## Task objective
Word for word, repeat the entries, minus the pictures.

## Task inputs

= = =

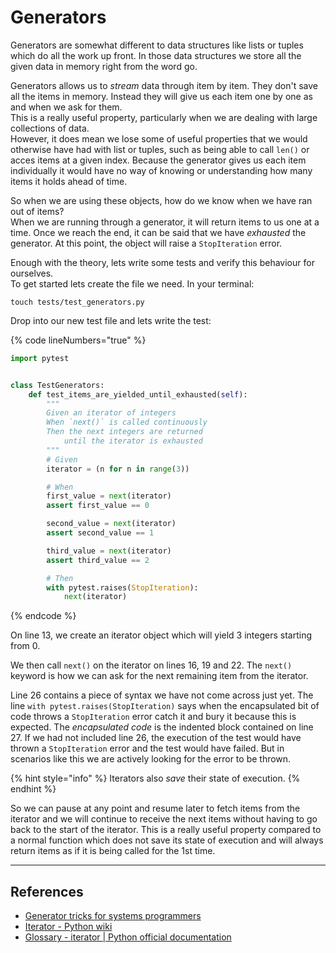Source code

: # Generators

Generators are somewhat different to data structures like lists or tuples which do all the work up front. In those data structures we store all the given data in memory right from the word go.

Generators allows us to _stream_ data through item by item. They don't save all the items in memory. Instead they will give us each item one by one as and when we ask for them.\
This is a really useful property, particularly when we are dealing with large collections of data.\
However, it does mean we lose some of useful properties that we would otherwise have had with list or tuples, such as being able to call `len()` or acces items at a given index. Because the generator gives us each item individually it would have no way of knowing or understanding how many items it holds ahead of time.

So when we are using these objects, how do we know when we have ran out of items?\
When we are running through a generator, it will return items to us one at a time. Once we reach the end, it can be said that we have _exhausted_ the generator. At this point, the object will raise a `StopIteration` error.

Enough with the theory, lets write some tests and verify this behaviour for ourselves.\
To get started lets create the file we need. In your terminal:

```
touch tests/test_generators.py
```

Drop into our new test file and lets write the test:

{% code lineNumbers="true" %}
```python
import pytest


class TestGenerators:
    def test_items_are_yielded_until_exhausted(self):
        """
        Given an iterator of integers
        When `next()` is called continuously
        Then the next integers are returned
            until the iterator is exhausted
        """
        # Given
        iterator = (n for n in range(3))

        # When
        first_value = next(iterator)
        assert first_value == 0

        second_value = next(iterator)
        assert second_value == 1

        third_value = next(iterator)
        assert third_value == 2

        # Then
        with pytest.raises(StopIteration):
            next(iterator)
```
{% endcode %}

On line 13, we create an iterator object which will yield 3 integers starting from 0.

We then call `next()` on the iterator on lines 16, 19 and 22. The `next()` keyword is how we can ask for the next remaining item from the iterator.

Line 26 contains a piece of syntax we have not come across just yet. The line `with pytest.raises(StopIteration)` says when the encapsulated bit of code throws a `StopIteration` error catch it and bury it because this is expected. The _encapsulated code_ is the indented block contained on line 27. If we had not included line 26, the execution of the test would have thrown a `StopIteration` error and the test would have failed. But in scenarios like this we are actively looking for the error to be thrown.

{% hint style="info" %}
Iterators also _save_ their state of execution.
{% endhint %}

So we can pause at any point and resume later to fetch items from the iterator and we will continue to receive the next items without having to go back to the start of the iterator. This is a really useful property compared to a normal function which does not save its state of execution and will always return items as if it is being called for the 1st time.

***

## References

* [Generator tricks for systems programmers](http://www.dabeaz.com/generators/)
* [Iterator - Python wiki](https://wiki.python.org/moin/Iterator)
* [Glossary - iterator | Python official documentation](https://docs.python.org/3/glossary.html#term-iterator)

= = =

## Exercise result
Source code

: # Generators

Generators are somewhat different to data structures like lists or tuples which do all the work up front. In those data structures we store all the given data in memory right from the word go.

Generators allows us to _stream_ data through item by item. They don't save all the items in memory. Instead they will give us each item one by one as and when we ask for them.\
This is a really useful property, particularly when we are dealing with large collections of data.\
However, it does mean we lose some of useful properties that we would otherwise have had with list or tuples, such as being able to call `len()` or acces items at a given index. Because the generator gives us each item individually it would have no way of knowing or understanding how many items it holds ahead of time.

So when we are using these objects, how do we know when we have ran out of items?\
When we are running through a generator, it will return items to us one at a time. Once we reach the end, it can be said that we have _exhausted_ the generator. At this point, the object will raise a `StopIteration` error.

Enough with the theory, lets write some tests and verify this behaviour for ourselves.\
To get started lets create the file we need. In your terminal:

```
touch tests/test_generators.py
```

Drop into our new test file and lets write the test:

{% code lineNumbers="true" %}
```python
import pytest


class TestGenerators:
    def test_items_are_yielded_until_exhausted(self):
        """
        Given an iterator of integers
        When `next()` is called continuously
        Then the next integers are returned
            until the iterator is exhausted
        """
        # Given
        iterator = (n for n in range(3))

        # When
        first_value = next(iterator)
        assert first_value == 0

        second_value = next(iterator)
        assert second_value == 1

        third_value = next(iterator)
        assert third_value == 2

        # Then
        with pytest.raises(StopIteration):
            next(iterator)
```
{% endcode %}

On line 13, we create an iterator object which will yield 3 integers starting from 0.

We then call `next()` on the iterator on lines 16, 19 and 22. The `next()` keyword is how we can ask for the next remaining item from the iterator.

Line 26 contains a piece of syntax we have not come across just yet. The line `with pytest.raises(StopIteration)` says when the encapsulated bit of code throws a `StopIteration` error catch it and bury it because this is expected. The _encapsulated code_ is the indented block contained on line 27. If we had not included line 26, the execution of the test would have thrown a `StopIteration` error and the test would have failed. But in scenarios like this we are actively looking for the error to be thrown.

{% hint style="info" %}
Iterators also _save_ their state of execution.
{% endhint %}

So we can pause at any point and resume later to fetch items from the iterator and we will continue to receive the next items without having to go back to the start of the iterator. This is a really useful property compared to a normal function which does not save its state of execution and will always return items as if it is being called for the 1st time.

***

## References

* [Generator tricks for systems programmers](http://www.dabeaz.com/generators/)
* [Iterator - Python wiki](https://wiki.python.org/moin/Iterator)
* [Glossary - iterator | Python official documentation](https://docs.python.org/3/glossary.html#term-iterator)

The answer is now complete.